HOW TO COMPLETE THIS TASK: An exact printout of all the entries is required.

----------------------------------------

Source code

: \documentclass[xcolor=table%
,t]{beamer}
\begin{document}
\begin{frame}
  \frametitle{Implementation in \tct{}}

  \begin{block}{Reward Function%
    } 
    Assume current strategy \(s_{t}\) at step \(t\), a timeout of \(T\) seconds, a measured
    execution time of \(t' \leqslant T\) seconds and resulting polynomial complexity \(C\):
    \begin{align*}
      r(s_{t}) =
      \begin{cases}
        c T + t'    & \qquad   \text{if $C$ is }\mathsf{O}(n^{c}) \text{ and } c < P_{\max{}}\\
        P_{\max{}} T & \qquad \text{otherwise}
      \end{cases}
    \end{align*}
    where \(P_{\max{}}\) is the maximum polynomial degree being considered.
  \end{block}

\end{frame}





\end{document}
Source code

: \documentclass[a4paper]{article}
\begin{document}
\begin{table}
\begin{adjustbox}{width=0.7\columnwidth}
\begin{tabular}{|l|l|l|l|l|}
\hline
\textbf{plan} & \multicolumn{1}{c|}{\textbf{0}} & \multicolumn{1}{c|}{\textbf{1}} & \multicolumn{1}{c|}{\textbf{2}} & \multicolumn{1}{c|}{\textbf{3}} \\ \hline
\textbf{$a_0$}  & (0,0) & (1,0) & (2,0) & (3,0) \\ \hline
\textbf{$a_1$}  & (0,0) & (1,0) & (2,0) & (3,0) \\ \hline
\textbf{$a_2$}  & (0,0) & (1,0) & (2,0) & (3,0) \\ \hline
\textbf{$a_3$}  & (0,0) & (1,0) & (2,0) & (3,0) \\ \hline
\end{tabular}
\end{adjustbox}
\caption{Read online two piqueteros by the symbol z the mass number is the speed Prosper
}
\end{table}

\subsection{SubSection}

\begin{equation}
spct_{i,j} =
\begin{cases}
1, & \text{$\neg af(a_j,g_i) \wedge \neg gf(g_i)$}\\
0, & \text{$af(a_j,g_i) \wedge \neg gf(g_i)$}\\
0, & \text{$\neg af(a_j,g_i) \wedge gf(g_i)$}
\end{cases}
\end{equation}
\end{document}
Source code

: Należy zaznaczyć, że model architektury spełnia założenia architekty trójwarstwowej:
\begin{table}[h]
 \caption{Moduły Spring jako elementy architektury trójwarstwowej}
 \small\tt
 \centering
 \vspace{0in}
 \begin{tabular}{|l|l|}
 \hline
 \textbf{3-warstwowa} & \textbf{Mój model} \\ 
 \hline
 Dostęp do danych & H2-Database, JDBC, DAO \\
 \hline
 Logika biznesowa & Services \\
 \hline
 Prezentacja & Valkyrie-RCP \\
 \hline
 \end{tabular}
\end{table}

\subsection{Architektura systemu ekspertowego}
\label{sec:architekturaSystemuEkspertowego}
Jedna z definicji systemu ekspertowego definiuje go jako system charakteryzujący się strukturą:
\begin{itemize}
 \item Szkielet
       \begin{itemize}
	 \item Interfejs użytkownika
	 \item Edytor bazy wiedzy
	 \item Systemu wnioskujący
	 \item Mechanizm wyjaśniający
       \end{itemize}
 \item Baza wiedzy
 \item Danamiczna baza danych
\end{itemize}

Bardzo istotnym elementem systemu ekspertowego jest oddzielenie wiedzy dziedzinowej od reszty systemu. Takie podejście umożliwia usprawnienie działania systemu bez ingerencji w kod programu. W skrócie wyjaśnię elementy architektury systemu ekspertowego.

----------------------------------------

RESPONSE TO THE EXERCISE:
Source code

: \documentclass[xcolor=table%
,t]{beamer}
\begin{document}
\begin{frame}
  \frametitle{Implementation in \tct{}}

  \begin{block}{Reward Function%
    } 
    Assume current strategy \(s_{t}\) at step \(t\), a timeout of \(T\) seconds, a measured
    execution time of \(t' \leqslant T\) seconds and resulting polynomial complexity \(C\):
    \begin{align*}
      r(s_{t}) =
      \begin{cases}
        c T + t'    & \qquad   \text{if $C$ is }\mathsf{O}(n^{c}) \text{ and } c < P_{\max{}}\\
        P_{\max{}} T & \qquad \text{otherwise}
      \end{cases}
    \end{align*}
    where \(P_{\max{}}\) is the maximum polynomial degree being considered.
  \end{block}

\end{frame}





\end{document}
Source code

: \documentclass[a4paper]{article}
\begin{document}
\begin{table}
\begin{adjustbox}{width=0.7\columnwidth}
\begin{tabular}{|l|l|l|l|l|}
\hline
\textbf{plan} & \multicolumn{1}{c|}{\textbf{0}} & \multicolumn{1}{c|}{\textbf{1}} & \multicolumn{1}{c|}{\textbf{2}} & \multicolumn{1}{c|}{\textbf{3}} \\ \hline
\textbf{$a_0$}  & (0,0) & (1,0) & (2,0) & (3,0) \\ \hline
\textbf{$a_1$}  & (0,0) & (1,0) & (2,0) & (3,0) \\ \hline
\textbf{$a_2$}  & (0,0) & (1,0) & (2,0) & (3,0) \\ \hline
\textbf{$a_3$}  & (0,0) & (1,0) & (2,0) & (3,0) \\ \hline
\end{tabular}
\end{adjustbox}
\caption{Read online two piqueteros by the symbol z the mass number is the speed Prosper
}
\end{table}

\subsection{SubSection}

\begin{equation}
spct_{i,j} =
\begin{cases}
1, & \text{$\neg af(a_j,g_i) \wedge \neg gf(g_i)$}\\
0, & \text{$af(a_j,g_i) \wedge \neg gf(g_i)$}\\
0, & \text{$\neg af(a_j,g_i) \wedge gf(g_i)$}
\end{cases}
\end{equation}
\end{document}
Source code

: Należy zaznaczyć, że model architektury spełnia założenia architekty trójwarstwowej:
\begin{table}[h]
 \caption{Moduły Spring jako elementy architektury trójwarstwowej}
 \small\tt
 \centering
 \vspace{0in}
 \begin{tabular}{|l|l|}
 \hline
 \textbf{3-warstwowa} & \textbf{Mój model} \\ 
 \hline
 Dostęp do danych & H2-Database, JDBC, DAO \\
 \hline
 Logika biznesowa & Services \\
 \hline
 Prezentacja & Valkyrie-RCP \\
 \hline
 \end{tabular}
\end{table}

\subsection{Architektura systemu ekspertowego}
\label{sec:architekturaSystemuEkspertowego}
Jedna z definicji systemu ekspertowego definiuje go jako system charakteryzujący się strukturą:
\begin{itemize}
 \item Szkielet
       \begin{itemize}
	 \item Interfejs użytkownika
	 \item Edytor bazy wiedzy
	 \item Systemu wnioskujący
	 \item Mechanizm wyjaśniający
       \end{itemize}
 \item Baza wiedzy
 \item Danamiczna baza danych
\end{itemize}

Bardzo istotnym elementem systemu ekspertowego jest oddzielenie wiedzy dziedzinowej od reszty systemu. Takie podejście umożliwia usprawnienie działania systemu bez ingerencji w kod programu. W skrócie wyjaśnię elementy architektury systemu ekspertowego.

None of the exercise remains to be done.